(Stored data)
____________________

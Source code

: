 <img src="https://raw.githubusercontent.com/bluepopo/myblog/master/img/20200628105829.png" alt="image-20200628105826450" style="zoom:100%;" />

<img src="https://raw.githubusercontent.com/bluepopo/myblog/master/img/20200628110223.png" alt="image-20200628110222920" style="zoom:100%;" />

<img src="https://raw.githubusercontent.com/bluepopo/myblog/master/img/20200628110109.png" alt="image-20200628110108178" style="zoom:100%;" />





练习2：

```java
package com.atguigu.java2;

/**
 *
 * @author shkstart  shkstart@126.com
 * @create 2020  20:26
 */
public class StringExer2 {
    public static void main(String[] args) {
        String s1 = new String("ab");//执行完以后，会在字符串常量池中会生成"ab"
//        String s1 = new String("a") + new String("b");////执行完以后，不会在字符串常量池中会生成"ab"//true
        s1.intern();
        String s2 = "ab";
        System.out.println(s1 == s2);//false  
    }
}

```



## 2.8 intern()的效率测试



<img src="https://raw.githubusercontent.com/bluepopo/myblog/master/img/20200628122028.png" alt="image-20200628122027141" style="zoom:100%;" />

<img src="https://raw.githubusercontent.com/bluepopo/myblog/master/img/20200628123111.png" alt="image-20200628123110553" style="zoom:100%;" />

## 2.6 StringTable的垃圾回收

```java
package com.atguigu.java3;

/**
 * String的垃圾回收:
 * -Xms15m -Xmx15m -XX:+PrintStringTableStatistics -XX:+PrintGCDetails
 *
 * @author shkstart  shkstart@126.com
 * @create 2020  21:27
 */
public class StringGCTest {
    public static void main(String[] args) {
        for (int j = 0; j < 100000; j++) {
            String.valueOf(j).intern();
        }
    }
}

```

____________________

## What needs to be done
From the data above, copy each line that holds "atguigu".

## Answer space
package com.atguigu.java2;
package com.atguigu.java3;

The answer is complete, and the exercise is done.